To reach a compromise, I have start an anonymous blog somewhere else, where I can write freely under better anonymity. I still write here, but you won’t find the nitro-pumped action that you would see on the other blog. It won’t even be under SgBlogging, so you guys would have to be pretty lucky to hit onto that blog.

Let’s see how good your sleuthing skills are :-)

Ink-jet printers, or laser?

One of my friends asked me about laser printers some time back: I think it was around the August period where he just realised that he had way too much notes to print, and too little trees to kill.

Not that the rest of the world cares, but since he approached me regarding this technical problem, I was obliged to give him a blow-by-blow account on the differences between the two.

Laser:

Laser printers, other than sounding chic, are just printing implements that suck up more expensive powder ink, and iron same said ink on the page with heat. If you print any significant number of pages, you would realise that the printer tends to get hotter.

And a dire warning in case you get any funny ideas about dismantling the heating element while the printer is working: your print job may be screwed up, just like it did when I opened the printer top cover back when I was during a rush job for an audit back in January. Thank goodness it was my own print job, and not someone else’s, or I would get something more than just another piece of paper in the shredder. Oh, and by the way, your hands may be burnt by the heating element, but that is a secondary consideration to your job. You can have your hands, but they are nothing without a job, right?

Do note that if you get addicted to the smell of freshly printed paper, like the ones that come out from my office’s network printer, your printing hobby can get pretty expensive. Since the smell fades away after a while, you are stuck trying to satisfy your addiction, eventually racking an enormous replacement cartridge bill. You would be better off eating some real food that has the same smell.

On top of that, printing in colour may be a justifiable cost if your printing practice is moderate.
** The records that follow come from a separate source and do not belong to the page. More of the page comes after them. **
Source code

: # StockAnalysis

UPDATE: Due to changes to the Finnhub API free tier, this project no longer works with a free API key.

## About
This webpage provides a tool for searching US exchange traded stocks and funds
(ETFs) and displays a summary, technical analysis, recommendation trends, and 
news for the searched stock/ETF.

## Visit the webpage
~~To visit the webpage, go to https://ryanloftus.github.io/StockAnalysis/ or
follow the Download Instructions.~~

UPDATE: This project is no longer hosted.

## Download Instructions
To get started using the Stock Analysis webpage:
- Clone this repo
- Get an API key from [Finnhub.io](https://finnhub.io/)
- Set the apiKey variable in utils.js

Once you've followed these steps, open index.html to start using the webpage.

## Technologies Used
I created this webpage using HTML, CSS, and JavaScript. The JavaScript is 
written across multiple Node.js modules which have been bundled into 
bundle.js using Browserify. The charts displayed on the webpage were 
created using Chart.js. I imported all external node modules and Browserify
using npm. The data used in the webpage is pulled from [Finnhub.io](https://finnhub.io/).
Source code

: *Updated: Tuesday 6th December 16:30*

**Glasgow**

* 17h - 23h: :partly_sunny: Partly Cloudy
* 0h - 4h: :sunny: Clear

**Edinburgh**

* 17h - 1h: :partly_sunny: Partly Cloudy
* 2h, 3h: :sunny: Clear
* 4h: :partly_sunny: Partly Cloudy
However, bear in mind that there are third-party refills for ink-jets that make them a better choice for colour printing.

Ink-jets

Coming on the heels of the razor-blade sales model (in case you don’t know, this means to sell the initial package at a bargain basement price, and to murder your customer’s wallets with exhorbitant after-sales support and replacement cartridges), you usually are better off buying a new ink-jet after finishing the inks, rather than replace the ink cartridges.

I suspect that the only thought that prevents our landfills from being choked by cartridgeless new ink-jet printers is the hassle of disconnecting the old one, and connecting a new one in its place.

I guess the slightly above replacement price for the cartridges help too.

Irregardless, third-party ink refills hope to lick the problem: with extremely cheap packages that boost 3 to 5 times the number of printable pages for the same amount of money, you stand to reap a lot of savings from dumping money to voracious manufacturers: that is, if you know how to manage the refilling process.

The Conclusion

Personally, I prefer laser printers. They print fast, have the addictive smell, and produce crisp lines that ink-jets sometime struggle with. However, the cost of replacement cartridges can put off wide-spread implementation, though if you are a heavy user, replacement cartridges are the way to go.

Ink-jets can be extremely cheap, if you know how to get the refill into the cartridge.